宵っぱりのための夜
強い風の音がしているのを言い訳に、ふたりの間には会話がなかった。
昼間は久しぶりに日差しが照りつけ、温かい陽気であったために、夜にも同じ調子で薄着で出てきてしまった。
向こうもやはり上着などは羽織っていなかったが、不思議と肩を寄せ合うということはなかった。
私たちはただこの沈黙を分かち合っていた。
夜の公園は街中にあっても人の気配がなく、よく知らない芸術家のオブジェにまみれた散歩道も、この暗がりではその華やかな色遣いを見ることがかなわない。
灰色になった塑像の群れは、かつて栄えた帝国の古代遺跡を思わせた。
時おり、車の走る音が聞こえる。
それよりも耳を強く刺す風があり、外灯にぶつかる羽虫の音があり、私たちはその中で本当の静けさを待っていた。

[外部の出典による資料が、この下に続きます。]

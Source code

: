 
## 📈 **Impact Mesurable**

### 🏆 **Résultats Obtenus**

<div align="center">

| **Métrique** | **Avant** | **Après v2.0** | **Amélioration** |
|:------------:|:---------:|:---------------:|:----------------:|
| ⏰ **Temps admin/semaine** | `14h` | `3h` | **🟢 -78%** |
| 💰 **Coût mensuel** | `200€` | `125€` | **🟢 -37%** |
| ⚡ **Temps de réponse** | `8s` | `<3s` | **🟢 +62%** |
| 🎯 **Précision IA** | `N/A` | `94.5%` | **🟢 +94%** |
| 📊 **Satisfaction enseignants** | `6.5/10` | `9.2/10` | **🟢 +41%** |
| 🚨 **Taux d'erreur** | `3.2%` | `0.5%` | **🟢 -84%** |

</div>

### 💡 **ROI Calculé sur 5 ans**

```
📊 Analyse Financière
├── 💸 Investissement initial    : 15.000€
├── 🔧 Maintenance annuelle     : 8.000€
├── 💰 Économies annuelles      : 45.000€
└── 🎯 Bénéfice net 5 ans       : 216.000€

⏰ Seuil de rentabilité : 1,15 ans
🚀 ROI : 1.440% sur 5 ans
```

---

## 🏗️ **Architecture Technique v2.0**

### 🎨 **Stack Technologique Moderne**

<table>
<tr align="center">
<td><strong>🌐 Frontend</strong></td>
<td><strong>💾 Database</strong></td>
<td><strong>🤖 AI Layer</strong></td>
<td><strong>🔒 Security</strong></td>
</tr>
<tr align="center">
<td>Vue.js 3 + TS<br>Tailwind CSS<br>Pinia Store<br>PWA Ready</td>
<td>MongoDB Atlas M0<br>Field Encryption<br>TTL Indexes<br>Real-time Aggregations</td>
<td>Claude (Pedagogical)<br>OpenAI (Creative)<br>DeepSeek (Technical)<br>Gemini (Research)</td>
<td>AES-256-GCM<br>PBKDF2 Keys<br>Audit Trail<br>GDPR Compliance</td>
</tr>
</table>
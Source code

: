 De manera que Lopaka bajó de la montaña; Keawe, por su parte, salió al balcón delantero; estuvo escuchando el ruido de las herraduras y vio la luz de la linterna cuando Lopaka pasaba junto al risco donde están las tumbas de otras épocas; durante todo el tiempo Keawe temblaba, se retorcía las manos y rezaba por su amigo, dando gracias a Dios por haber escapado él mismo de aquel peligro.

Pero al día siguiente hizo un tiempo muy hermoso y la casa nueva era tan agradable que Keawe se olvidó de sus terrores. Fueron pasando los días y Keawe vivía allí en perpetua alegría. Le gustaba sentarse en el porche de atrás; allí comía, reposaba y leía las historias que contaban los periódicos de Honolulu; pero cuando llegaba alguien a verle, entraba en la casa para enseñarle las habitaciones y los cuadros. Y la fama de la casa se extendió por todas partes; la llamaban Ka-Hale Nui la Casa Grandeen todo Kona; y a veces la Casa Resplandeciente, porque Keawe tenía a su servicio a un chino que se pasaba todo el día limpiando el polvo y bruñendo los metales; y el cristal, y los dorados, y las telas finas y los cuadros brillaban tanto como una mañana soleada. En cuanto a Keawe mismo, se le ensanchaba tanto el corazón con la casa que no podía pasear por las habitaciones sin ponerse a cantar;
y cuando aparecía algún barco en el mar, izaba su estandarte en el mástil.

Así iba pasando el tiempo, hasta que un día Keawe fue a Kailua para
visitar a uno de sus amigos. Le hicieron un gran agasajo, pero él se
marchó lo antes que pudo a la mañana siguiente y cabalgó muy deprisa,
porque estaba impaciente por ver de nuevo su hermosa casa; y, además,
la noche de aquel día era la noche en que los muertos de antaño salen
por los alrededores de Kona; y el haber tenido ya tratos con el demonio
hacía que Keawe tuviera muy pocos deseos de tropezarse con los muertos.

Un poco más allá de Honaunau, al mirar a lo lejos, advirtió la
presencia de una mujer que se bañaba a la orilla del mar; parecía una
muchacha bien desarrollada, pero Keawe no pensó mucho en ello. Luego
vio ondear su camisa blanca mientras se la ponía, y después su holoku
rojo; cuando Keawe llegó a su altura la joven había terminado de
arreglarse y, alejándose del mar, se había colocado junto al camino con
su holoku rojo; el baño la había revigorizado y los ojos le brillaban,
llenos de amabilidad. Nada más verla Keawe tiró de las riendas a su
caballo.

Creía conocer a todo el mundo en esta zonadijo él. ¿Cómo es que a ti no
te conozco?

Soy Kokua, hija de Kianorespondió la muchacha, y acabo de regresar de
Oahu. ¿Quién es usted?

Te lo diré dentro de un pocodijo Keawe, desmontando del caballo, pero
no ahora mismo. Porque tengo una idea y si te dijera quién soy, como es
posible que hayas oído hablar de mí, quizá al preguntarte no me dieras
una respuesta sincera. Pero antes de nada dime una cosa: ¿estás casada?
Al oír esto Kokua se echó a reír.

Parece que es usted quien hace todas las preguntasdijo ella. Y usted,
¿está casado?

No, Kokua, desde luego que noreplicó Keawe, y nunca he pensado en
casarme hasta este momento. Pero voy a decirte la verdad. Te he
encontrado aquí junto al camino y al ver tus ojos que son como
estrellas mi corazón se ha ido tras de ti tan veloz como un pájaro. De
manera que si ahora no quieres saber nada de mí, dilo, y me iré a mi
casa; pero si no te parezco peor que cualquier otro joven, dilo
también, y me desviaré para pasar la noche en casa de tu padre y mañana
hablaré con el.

どこともなく遊歩道を歩き、靴と砂利が擦れる音が鳴る。
背負った鞄の内でスナック菓子の袋が暴れる。
やがて、彼は観念したようにベンチへ腰掛けた。
「寒いね」
「そうだね」
都会に牛の鳴き声が轟く。
「カエルかな」
「ああ、そっか」
車のヘッドライトが防風林の隙間から射した。
「遅い時間にごめん、眠かった?」
少しも眠くないことは分かっている、というのが声のトーンで分かった。
「いや、ちっとも」と軽く答えたが、内心は少々腹立たしい。
「なんで、怒ってんのかわかんないんだけど」
「それは、どっちのこと」
「どっちも」
そうだろうと思った。
まずは眠いかどうかより、寒いかどうか聞けよ、とも思った。
でもそんなことよりも頭にきていることはたくさんあった。
「眠かったら、こんな時間にこんなところこないだろ」
「まあそうか」
「お前は、なんでいつも相談しないんだよ」
「別に、お前に相談するようなことじゃないじゃん」
分かっていたことだった。
「友だち、じゃんか」
「解決するようなことじゃない、友だちだからって、相談しなきゃいけない理由もない」
彼の言うことはだいたい予想がついていたし、おおかたその通りの返答だった。
「それはそうだけど……最初に聞きたかった、やっぱり」
家族でも、恋人でもない、友だちのひとりだ。
私はいまとんでもなくワガママなことを言っている。
ぜんぶ分かっていたことだった。
外灯が消えた。
薄っすらと見えていた木々と空の境界がぼやけ、奇妙なオブジェの輪郭も曖昧になり、一面が墨塗りになる。
視界が慣れてくると、隣に座る彼の影が浮かび上がった。
「今日呼んだのはさ、」
塗り固められた夜の公園に、勢いよくサイレンの音が割り込んできた。
防風林の縁が燃えるように赤く光る。
煌々と照らされた彼の右頬が磨かれた林檎のようにつややかに光った。
「今日、呼んだのは、」
ふたたび公園には墨が注がれたが、声で私の方を向いているのが分かる。
「お前には最後に会っておきたかったんだ」
もうここには深閑とした夜だけがあって、私たちはそれを共有していた。
「最後に会って話すのは、お前が良かったんだよ」
古いベンチが軋む。
私も一歩分彼の方へ動くと、同じ音がした。
肩がわずかに触れ、衣擦れが優しくふたりの間を埋める。